[Saved entries]
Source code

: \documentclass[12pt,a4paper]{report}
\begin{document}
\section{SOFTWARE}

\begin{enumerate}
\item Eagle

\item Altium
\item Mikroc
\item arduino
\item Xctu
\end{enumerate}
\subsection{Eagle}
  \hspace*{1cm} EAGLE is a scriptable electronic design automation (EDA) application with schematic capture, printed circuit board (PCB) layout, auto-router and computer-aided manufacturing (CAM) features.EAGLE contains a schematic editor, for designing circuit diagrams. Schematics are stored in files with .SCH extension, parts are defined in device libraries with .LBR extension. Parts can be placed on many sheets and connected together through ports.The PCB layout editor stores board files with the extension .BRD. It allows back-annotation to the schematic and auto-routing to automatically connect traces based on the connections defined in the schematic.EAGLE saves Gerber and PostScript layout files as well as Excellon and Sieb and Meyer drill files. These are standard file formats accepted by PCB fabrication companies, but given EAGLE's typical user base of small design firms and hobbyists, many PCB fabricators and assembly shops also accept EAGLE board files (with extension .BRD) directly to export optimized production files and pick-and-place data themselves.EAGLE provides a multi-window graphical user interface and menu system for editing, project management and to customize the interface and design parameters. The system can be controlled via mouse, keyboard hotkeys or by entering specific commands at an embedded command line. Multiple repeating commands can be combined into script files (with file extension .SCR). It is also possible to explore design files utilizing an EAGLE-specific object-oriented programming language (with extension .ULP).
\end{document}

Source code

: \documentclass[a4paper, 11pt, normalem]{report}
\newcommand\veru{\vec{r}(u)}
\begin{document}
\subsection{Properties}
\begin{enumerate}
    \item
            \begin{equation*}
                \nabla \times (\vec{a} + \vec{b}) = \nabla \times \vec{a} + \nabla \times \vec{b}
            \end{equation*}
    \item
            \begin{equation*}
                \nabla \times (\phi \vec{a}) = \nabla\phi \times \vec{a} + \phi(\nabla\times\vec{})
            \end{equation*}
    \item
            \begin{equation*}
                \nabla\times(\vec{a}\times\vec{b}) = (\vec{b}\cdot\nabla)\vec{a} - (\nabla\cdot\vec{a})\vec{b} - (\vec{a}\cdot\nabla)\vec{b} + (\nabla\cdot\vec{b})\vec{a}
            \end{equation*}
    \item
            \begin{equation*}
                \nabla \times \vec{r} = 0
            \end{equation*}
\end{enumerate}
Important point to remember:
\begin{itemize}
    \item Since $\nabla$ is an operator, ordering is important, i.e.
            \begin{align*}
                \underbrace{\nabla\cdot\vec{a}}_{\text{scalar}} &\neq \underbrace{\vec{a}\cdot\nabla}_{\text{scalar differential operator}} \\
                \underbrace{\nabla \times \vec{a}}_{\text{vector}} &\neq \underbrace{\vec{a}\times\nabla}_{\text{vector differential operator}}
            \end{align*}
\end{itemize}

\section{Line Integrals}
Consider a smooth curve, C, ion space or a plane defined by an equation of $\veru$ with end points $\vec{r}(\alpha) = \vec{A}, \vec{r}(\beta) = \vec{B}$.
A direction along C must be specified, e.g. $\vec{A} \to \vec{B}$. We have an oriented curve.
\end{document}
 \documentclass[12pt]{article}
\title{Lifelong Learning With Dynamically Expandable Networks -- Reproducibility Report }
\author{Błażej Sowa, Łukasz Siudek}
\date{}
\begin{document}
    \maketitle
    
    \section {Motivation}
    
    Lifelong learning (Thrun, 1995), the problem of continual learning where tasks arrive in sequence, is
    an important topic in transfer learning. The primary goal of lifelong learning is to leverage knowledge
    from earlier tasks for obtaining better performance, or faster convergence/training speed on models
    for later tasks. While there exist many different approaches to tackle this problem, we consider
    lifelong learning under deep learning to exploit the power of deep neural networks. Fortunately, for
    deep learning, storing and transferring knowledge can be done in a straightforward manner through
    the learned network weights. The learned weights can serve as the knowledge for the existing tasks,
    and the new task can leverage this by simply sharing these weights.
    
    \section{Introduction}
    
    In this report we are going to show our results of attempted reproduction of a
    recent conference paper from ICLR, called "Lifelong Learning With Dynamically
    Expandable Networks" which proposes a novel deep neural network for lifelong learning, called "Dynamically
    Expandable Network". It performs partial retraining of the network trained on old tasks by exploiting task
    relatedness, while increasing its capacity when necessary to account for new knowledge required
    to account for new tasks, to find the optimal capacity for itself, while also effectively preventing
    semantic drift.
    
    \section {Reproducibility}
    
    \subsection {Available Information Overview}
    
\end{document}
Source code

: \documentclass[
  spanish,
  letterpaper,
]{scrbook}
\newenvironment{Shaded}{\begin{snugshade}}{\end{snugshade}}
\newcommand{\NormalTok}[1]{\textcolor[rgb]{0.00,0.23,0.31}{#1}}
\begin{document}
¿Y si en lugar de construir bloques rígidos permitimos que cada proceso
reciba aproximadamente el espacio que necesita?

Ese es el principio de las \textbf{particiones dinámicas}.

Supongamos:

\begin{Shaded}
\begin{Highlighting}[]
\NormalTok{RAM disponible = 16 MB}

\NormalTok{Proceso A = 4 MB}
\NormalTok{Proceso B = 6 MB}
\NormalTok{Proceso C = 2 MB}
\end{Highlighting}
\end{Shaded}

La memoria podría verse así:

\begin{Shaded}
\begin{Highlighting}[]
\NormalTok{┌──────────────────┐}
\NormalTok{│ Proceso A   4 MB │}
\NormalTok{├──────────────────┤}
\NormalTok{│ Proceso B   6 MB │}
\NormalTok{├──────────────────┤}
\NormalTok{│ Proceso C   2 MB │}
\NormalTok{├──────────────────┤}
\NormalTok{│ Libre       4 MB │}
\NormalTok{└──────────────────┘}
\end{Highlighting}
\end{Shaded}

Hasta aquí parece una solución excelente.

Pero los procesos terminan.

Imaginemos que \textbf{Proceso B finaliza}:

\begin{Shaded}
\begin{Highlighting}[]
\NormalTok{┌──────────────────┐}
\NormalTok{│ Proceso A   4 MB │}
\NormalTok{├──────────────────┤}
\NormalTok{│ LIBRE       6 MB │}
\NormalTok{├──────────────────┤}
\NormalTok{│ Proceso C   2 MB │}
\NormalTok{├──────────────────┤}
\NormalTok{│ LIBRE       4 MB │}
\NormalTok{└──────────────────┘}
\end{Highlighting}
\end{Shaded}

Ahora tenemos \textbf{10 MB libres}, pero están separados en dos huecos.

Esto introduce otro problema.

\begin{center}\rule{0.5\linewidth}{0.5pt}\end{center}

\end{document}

_Task objective:_ Would you please reproduce the entries above word for word?

_Output of the task:_
Source code

: \documentclass[12pt,a4paper]{report}
\begin{document}
\section{SOFTWARE}

\begin{enumerate}
\item Eagle

\item Altium
\item Mikroc
\item arduino
\item Xctu
\end{enumerate}
\subsection{Eagle}
  \hspace*{1cm} EAGLE is a scriptable electronic design automation (EDA) application with schematic capture, printed circuit board (PCB) layout, auto-router and computer-aided manufacturing (CAM) features.EAGLE contains a schematic editor, for designing circuit diagrams. Schematics are stored in files with .SCH extension, parts are defined in device libraries with .LBR extension. Parts can be placed on many sheets and connected together through ports.The PCB layout editor stores board files with the extension .BRD. It allows back-annotation to the schematic and auto-routing to automatically connect traces based on the connections defined in the schematic.EAGLE saves Gerber and PostScript layout files as well as Excellon and Sieb and Meyer drill files. These are standard file formats accepted by PCB fabrication companies, but given EAGLE's typical user base of small design firms and hobbyists, many PCB fabricators and assembly shops also accept EAGLE board files (with extension .BRD) directly to export optimized production files and pick-and-place data themselves.EAGLE provides a multi-window graphical user interface and menu system for editing, project management and to customize the interface and design parameters. The system can be controlled via mouse, keyboard hotkeys or by entering specific commands at an embedded command line. Multiple repeating commands can be combined into script files (with file extension .SCR). It is also possible to explore design files utilizing an EAGLE-specific object-oriented programming language (with extension .ULP).
\end{document}

Source code

: \documentclass[a4paper, 11pt, normalem]{report}
\newcommand\veru{\vec{r}(u)}
\begin{document}
\subsection{Properties}
\begin{enumerate}
    \item
            \begin{equation*}
                \nabla \times (\vec{a} + \vec{b}) = \nabla \times \vec{a} + \nabla \times \vec{b}
            \end{equation*}
    \item
            \begin{equation*}
                \nabla \times (\phi \vec{a}) = \nabla\phi \times \vec{a} + \phi(\nabla\times\vec{})
            \end{equation*}
    \item
            \begin{equation*}
                \nabla\times(\vec{a}\times\vec{b}) = (\vec{b}\cdot\nabla)\vec{a} - (\nabla\cdot\vec{a})\vec{b} - (\vec{a}\cdot\nabla)\vec{b} + (\nabla\cdot\vec{b})\vec{a}
            \end{equation*}
    \item
            \begin{equation*}
                \nabla \times \vec{r} = 0
            \end{equation*}
\end{enumerate}
Important point to remember:
\begin{itemize}
    \item Since $\nabla$ is an operator, ordering is important, i.e.
            \begin{align*}
                \underbrace{\nabla\cdot\vec{a}}_{\text{scalar}} &\neq \underbrace{\vec{a}\cdot\nabla}_{\text{scalar differential operator}} \\
                \underbrace{\nabla \times \vec{a}}_{\text{vector}} &\neq \underbrace{\vec{a}\times\nabla}_{\text{vector differential operator}}
            \end{align*}
\end{itemize}

\section{Line Integrals}
Consider a smooth curve, C, ion space or a plane defined by an equation of $\veru$ with end points $\vec{r}(\alpha) = \vec{A}, \vec{r}(\beta) = \vec{B}$.
A direction along C must be specified, e.g. $\vec{A} \to \vec{B}$. We have an oriented curve.
\end{document}
 \documentclass[12pt]{article}
\title{Lifelong Learning With Dynamically Expandable Networks -- Reproducibility Report }
\author{Błażej Sowa, Łukasz Siudek}
\date{}
\begin{document}
    \maketitle
    
    \section {Motivation}
    
    Lifelong learning (Thrun, 1995), the problem of continual learning where tasks arrive in sequence, is
    an important topic in transfer learning. The primary goal of lifelong learning is to leverage knowledge
    from earlier tasks for obtaining better performance, or faster convergence/training speed on models
    for later tasks. While there exist many different approaches to tackle this problem, we consider
    lifelong learning under deep learning to exploit the power of deep neural networks. Fortunately, for
    deep learning, storing and transferring knowledge can be done in a straightforward manner through
    the learned network weights. The learned weights can serve as the knowledge for the existing tasks,
    and the new task can leverage this by simply sharing these weights.
    
    \section{Introduction}
    
    In this report we are going to show our results of attempted reproduction of a
    recent conference paper from ICLR, called "Lifelong Learning With Dynamically
    Expandable Networks" which proposes a novel deep neural network for lifelong learning, called "Dynamically
    Expandable Network". It performs partial retraining of the network trained on old tasks by exploiting task
    relatedness, while increasing its capacity when necessary to account for new knowledge required
    to account for new tasks, to find the optimal capacity for itself, while also effectively preventing
    semantic drift.
    
    \section {Reproducibility}
    
    \subsection {Available Information Overview}
    
\end{document}
Source code

: \documentclass[
  spanish,
  letterpaper,
]{scrbook}
\newenvironment{Shaded}{\begin{snugshade}}{\end{snugshade}}
\newcommand{\NormalTok}[1]{\textcolor[rgb]{0.00,0.23,0.31}{#1}}
\begin{document}
¿Y si en lugar de construir bloques rígidos permitimos que cada proceso
reciba aproximadamente el espacio que necesita?

Ese es el principio de las \textbf{particiones dinámicas}.

Supongamos:

\begin{Shaded}
\begin{Highlighting}[]
\NormalTok{RAM disponible = 16 MB}

\NormalTok{Proceso A = 4 MB}
\NormalTok{Proceso B = 6 MB}
\NormalTok{Proceso C = 2 MB}
\end{Highlighting}
\end{Shaded}

La memoria podría verse así:

\begin{Shaded}
\begin{Highlighting}[]
\NormalTok{┌──────────────────┐}
\NormalTok{│ Proceso A   4 MB │}
\NormalTok{├──────────────────┤}
\NormalTok{│ Proceso B   6 MB │}
\NormalTok{├──────────────────┤}
\NormalTok{│ Proceso C   2 MB │}
\NormalTok{├──────────────────┤}
\NormalTok{│ Libre       4 MB │}
\NormalTok{└──────────────────┘}
\end{Highlighting}
\end{Shaded}

Hasta aquí parece una solución excelente.

Pero los procesos terminan.

Imaginemos que \textbf{Proceso B finaliza}:

\begin{Shaded}
\begin{Highlighting}[]
\NormalTok{┌──────────────────┐}
\NormalTok{│ Proceso A   4 MB │}
\NormalTok{├──────────────────┤}
\NormalTok{│ LIBRE       6 MB │}
\NormalTok{├──────────────────┤}
\NormalTok{│ Proceso C   2 MB │}
\NormalTok{├──────────────────┤}
\NormalTok{│ LIBRE       4 MB │}
\NormalTok{└──────────────────┘}
\end{Highlighting}
\end{Shaded}

Ahora tenemos \textbf{10 MB libres}, pero están separados en dos huecos.

Esto introduce otro problema.

\begin{center}\rule{0.5\linewidth}{0.5pt}\end{center}

\end{document}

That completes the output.